As she was leaving one of the officers took her aside and said,
"Uh&, Mindy, I may need to talk to you again sometime
OK? My name's Lou. Here's my card."
* * *
Look at you now Narm. Sitting all alone in the Minny Mouse Motel on
West Katella, Anaheim, Orange County, U.S.A, thousands of
miles from your nameless village up a dirt track north of Chiang Dao.
What is going on back there she wonders? How has Wandee been spending
the money she sent? Is little Tik OK? Would she like this place?
Families with small children will love the Minnie Mouse Motel's
convenient location and 24-hour security, says a brochure. All guests
are invited to enjoy the complementary coffee. Toilets are sanitized
for your protection. The motel has it's own pool, ample parking and is
only a short walk from the Disneyland Main Entrance and your favorite
fast-food outlets. There is a Dairy Queen right next door. Narm is in
there now in fact, enjoying a Scrumpdillyshus Brownie Earthquake.
Dolores has chosen a Peanut Buster Parfait with hot fudge
topping.
"Don't lose that marriage certificate," says Dolores. "I know a
lawyer. Colombian guy, I'll ask him some questions."
So Narm stays away from the house for a few days. She is afraid to go
there alone anyway and the police told her to wait till they'd finished
the investigation. But wait how long? Then she remembers the card the
policeman gave her. Could she phone a policeman just like
that? This is America maybe it would be OK. She has to do
something
Narm dials the number and at first nothing happens then a voice says,
"Costello."
"Mr. Lou?"
"Detective-Sergeant Lou Costello. Who's this?"
"Narm."
"Oh sure. Narm from Thailand. Let me
guess, you want to go home right? Well I've got good news for
you Mindy, er Narm, you can go home anytime."
"Thank you."
"No problem. We're all through with the house.

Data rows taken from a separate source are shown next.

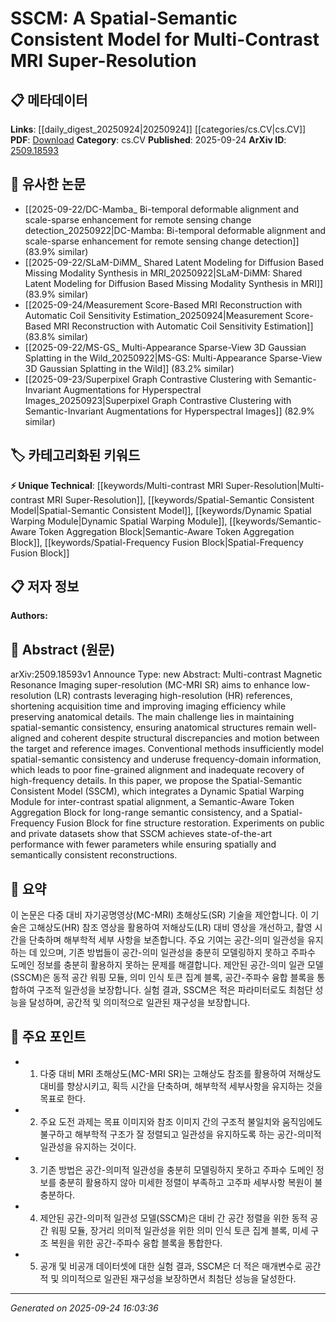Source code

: <!-- KEYWORD_LINKING_METADATA:
{
  "processed_timestamp": "2025-09-24T16:03:36.863137",
  "vocabulary_version": "1.0",
  "selected_keywords": [
    "Multi-contrast MRI Super-Resolution",
    "Spatial-Semantic Consistent Model",
    "Dynamic Spatial Warping Module",
    "Semantic-Aware Token Aggregation Block",
    "Spatial-Frequency Fusion Block"
  ],
  "rejected_keywords": [],
  "similarity_scores": {
    "Multi-contrast MRI Super-Resolution": 0.78,
    "Spatial-Semantic Consistent Model": 0.82,
    "Dynamic Spatial Warping Module": 0.75,
    "Semantic-Aware Token Aggregation Block": 0.77,
    "Spatial-Frequency Fusion Block": 0.74
  },
  "extraction_method": "AI_prompt_based",
  "budget_applied": true,
  "candidates_json": {
    "candidates": [
      {
        "surface": "Multi-contrast MRI Super-Resolution",
        "canonical": "Multi-contrast MRI Super-Resolution",
        "aliases": [
          "MC-MRI SR"
        ],
        "category": "unique_technical",
        "rationale": "This is a specific technique central to the paper's contribution, offering potential for unique connections in medical imaging research.",
        "novelty_score": 0.75,
        "connectivity_score": 0.65,
        "specificity_score": 0.85,
        "link_intent_score": 0.78
      },
      {
        "surface": "Spatial-Semantic Consistent Model",
        "canonical": "Spatial-Semantic Consistent Model",
        "aliases": [
          "SSCM"
        ],
        "category": "unique_technical",
        "rationale": "The proposed model is a novel contribution that addresses specific challenges in the field, making it a key linking point.",
        "novelty_score": 0.8,
        "connectivity_score": 0.6,
        "specificity_score": 0.88,
        "link_intent_score": 0.82
      },
      {
        "surface": "Dynamic Spatial Warping Module",
        "canonical": "Dynamic Spatial Warping Module",
        "aliases": [],
        "category": "unique_technical",
        "rationale": "This module is a unique component of the proposed model, relevant for discussions on spatial alignment techniques.",
        "novelty_score": 0.7,
        "connectivity_score": 0.55,
        "specificity_score": 0.8,
        "link_intent_score": 0.75
      },
      {
        "surface": "Semantic-Aware Token Aggregation Block",
        "canonical": "Semantic-Aware Token Aggregation Block",
        "aliases": [],
        "category": "unique_technical",
        "rationale": "This block is critical for maintaining semantic consistency, a key challenge addressed by the paper.",
        "novelty_score": 0.72,
        "connectivity_score": 0.58,
        "specificity_score": 0.82,
        "link_intent_score": 0.77
      },
      {
        "surface": "Spatial-Frequency Fusion Block",
        "canonical": "Spatial-Frequency Fusion Block",
        "aliases": [],
        "category": "unique_technical",
        "rationale": "This component is essential for fine structure restoration, relevant for high-frequency detail recovery discussions.",
        "novelty_score": 0.68,
        "connectivity_score": 0.6,
        "specificity_score": 0.79,
        "link_intent_score": 0.74
      }
    ],
    "ban_list_suggestions": [
      "method",
      "experiment",
      "performance"
    ]
  },
  "decisions": [
    {
      "candidate_surface": "Multi-contrast MRI Super-Resolution",
      "resolved_canonical": "Multi-contrast MRI Super-Resolution",
      "decision": "linked",
      "scores": {
        "novelty": 0.75,
        "connectivity": 0.65,
        "specificity": 0.85,
        "link_intent": 0.78
      }
    },
    {
      "candidate_surface": "Spatial-Semantic Consistent Model",
      "resolved_canonical": "Spatial-Semantic Consistent Model",
      "decision": "linked",
      "scores": {
        "novelty": 0.8,
        "connectivity": 0.6,
        "specificity": 0.88,
        "link_intent": 0.82
      }
    },
    {
      "candidate_surface": "Dynamic Spatial Warping Module",
      "resolved_canonical": "Dynamic Spatial Warping Module",
      "decision": "linked",
      "scores": {
        "novelty": 0.7,
        "connectivity": 0.55,
        "specificity": 0.8,
        "link_intent": 0.75
      }
    },
    {
      "candidate_surface": "Semantic-Aware Token Aggregation Block",
      "resolved_canonical": "Semantic-Aware Token Aggregation Block",
      "decision": "linked",
      "scores": {
        "novelty": 0.72,
        "connectivity": 0.58,
        "specificity": 0.82,
        "link_intent": 0.77
      }
    },
    {
      "candidate_surface": "Spatial-Frequency Fusion Block",
      "resolved_canonical": "Spatial-Frequency Fusion Block",
      "decision": "linked",
      "scores": {
        "novelty": 0.68,
        "connectivity": 0.6,
        "specificity": 0.79,
        "link_intent": 0.74
      }
    }
  ]
}
-->

# SSCM: A Spatial-Semantic Consistent Model for Multi-Contrast MRI Super-Resolution

## 📋 메타데이터

**Links**: [[daily_digest_20250924|20250924]] [[categories/cs.CV|cs.CV]]
**PDF**: [Download](https://arxiv.org/pdf/2509.18593.pdf)
**Category**: cs.CV
**Published**: 2025-09-24
**ArXiv ID**: [2509.18593](https://arxiv.org/abs/2509.18593)

## 🔗 유사한 논문
- [[2025-09-22/DC-Mamba_ Bi-temporal deformable alignment and scale-sparse enhancement for remote sensing change detection_20250922|DC-Mamba: Bi-temporal deformable alignment and scale-sparse enhancement for remote sensing change detection]] (83.9% similar)
- [[2025-09-22/SLaM-DiMM_ Shared Latent Modeling for Diffusion Based Missing Modality Synthesis in MRI_20250922|SLaM-DiMM: Shared Latent Modeling for Diffusion Based Missing Modality Synthesis in MRI]] (83.9% similar)
- [[2025-09-24/Measurement Score-Based MRI Reconstruction with Automatic Coil Sensitivity Estimation_20250924|Measurement Score-Based MRI Reconstruction with Automatic Coil Sensitivity Estimation]] (83.8% similar)
- [[2025-09-22/MS-GS_ Multi-Appearance Sparse-View 3D Gaussian Splatting in the Wild_20250922|MS-GS: Multi-Appearance Sparse-View 3D Gaussian Splatting in the Wild]] (83.2% similar)
- [[2025-09-23/Superpixel Graph Contrastive Clustering with Semantic-Invariant Augmentations for Hyperspectral Images_20250923|Superpixel Graph Contrastive Clustering with Semantic-Invariant Augmentations for Hyperspectral Images]] (82.9% similar)

## 🏷️ 카테고리화된 키워드
**⚡ Unique Technical**: [[keywords/Multi-contrast MRI Super-Resolution|Multi-contrast MRI Super-Resolution]], [[keywords/Spatial-Semantic Consistent Model|Spatial-Semantic Consistent Model]], [[keywords/Dynamic Spatial Warping Module|Dynamic Spatial Warping Module]], [[keywords/Semantic-Aware Token Aggregation Block|Semantic-Aware Token Aggregation Block]], [[keywords/Spatial-Frequency Fusion Block|Spatial-Frequency Fusion Block]]

## 📋 저자 정보

**Authors:** 

## 📄 Abstract (원문)

arXiv:2509.18593v1 Announce Type: new 
Abstract: Multi-contrast Magnetic Resonance Imaging super-resolution (MC-MRI SR) aims to enhance low-resolution (LR) contrasts leveraging high-resolution (HR) references, shortening acquisition time and improving imaging efficiency while preserving anatomical details. The main challenge lies in maintaining spatial-semantic consistency, ensuring anatomical structures remain well-aligned and coherent despite structural discrepancies and motion between the target and reference images. Conventional methods insufficiently model spatial-semantic consistency and underuse frequency-domain information, which leads to poor fine-grained alignment and inadequate recovery of high-frequency details. In this paper, we propose the Spatial-Semantic Consistent Model (SSCM), which integrates a Dynamic Spatial Warping Module for inter-contrast spatial alignment, a Semantic-Aware Token Aggregation Block for long-range semantic consistency, and a Spatial-Frequency Fusion Block for fine structure restoration. Experiments on public and private datasets show that SSCM achieves state-of-the-art performance with fewer parameters while ensuring spatially and semantically consistent reconstructions.

## 📝 요약

이 논문은 다중 대비 자기공명영상(MC-MRI) 초해상도(SR) 기술을 제안합니다. 이 기술은 고해상도(HR) 참조 영상을 활용하여 저해상도(LR) 대비 영상을 개선하고, 촬영 시간을 단축하며 해부학적 세부 사항을 보존합니다. 주요 기여는 공간-의미 일관성을 유지하는 데 있으며, 기존 방법들이 공간-의미 일관성을 충분히 모델링하지 못하고 주파수 도메인 정보를 충분히 활용하지 못하는 문제를 해결합니다. 제안된 공간-의미 일관 모델(SSCM)은 동적 공간 워핑 모듈, 의미 인식 토큰 집계 블록, 공간-주파수 융합 블록을 통합하여 구조적 일관성을 보장합니다. 실험 결과, SSCM은 적은 파라미터로도 최첨단 성능을 달성하며, 공간적 및 의미적으로 일관된 재구성을 보장합니다.

## 🎯 주요 포인트

- 1. 다중 대비 MRI 초해상도(MC-MRI SR)는 고해상도 참조를 활용하여 저해상도 대비를 향상시키고, 획득 시간을 단축하며, 해부학적 세부사항을 유지하는 것을 목표로 한다.
- 2. 주요 도전 과제는 목표 이미지와 참조 이미지 간의 구조적 불일치와 움직임에도 불구하고 해부학적 구조가 잘 정렬되고 일관성을 유지하도록 하는 공간-의미적 일관성을 유지하는 것이다.
- 3. 기존 방법은 공간-의미적 일관성을 충분히 모델링하지 못하고 주파수 도메인 정보를 충분히 활용하지 않아 미세한 정렬이 부족하고 고주파 세부사항 복원이 불충분하다.
- 4. 제안된 공간-의미적 일관성 모델(SSCM)은 대비 간 공간 정렬을 위한 동적 공간 워핑 모듈, 장거리 의미적 일관성을 위한 의미 인식 토큰 집계 블록, 미세 구조 복원을 위한 공간-주파수 융합 블록을 통합한다.
- 5. 공개 및 비공개 데이터셋에 대한 실험 결과, SSCM은 더 적은 매개변수로 공간적 및 의미적으로 일관된 재구성을 보장하면서 최첨단 성능을 달성한다.


---

*Generated on 2025-09-24 16:03:36*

Er, Mindy, just one thing. I still might
give you a call sometime OK?"
"OK."
The house is a mess. She phones Dolores who says OK she'll be over
soon. Juanita has a bit of spare time that afternoon too. They show up
with a couple of Filipina girls who Narm hasn't met before. Pretty soon
they have some music going and they all get to work starting with the
living room. It was amazing, they all agreed, how far the blood and
brains and stuff had traveled.
"You know," said Dolores wiping a piece of congealed gray matter from
the TV screen, "you shouldn' feel bad. If you husband really like you
he should do this in the bathroom. And why he have to use a shotgun? Is
look like Cali on Sunday morning. And look at that carpet. Maybe is
better you pay somebody to clean up this. Paint walls, change carpet,
get new drapes."
"Not understand." said Narm.
"I talk to the lawyer already. You got a nice house here Mindy."
Dolores spins around a few times to the Latin beat, "hey, you even got
a swimming pool. Get the place clean up we have a party! Cumbia!!"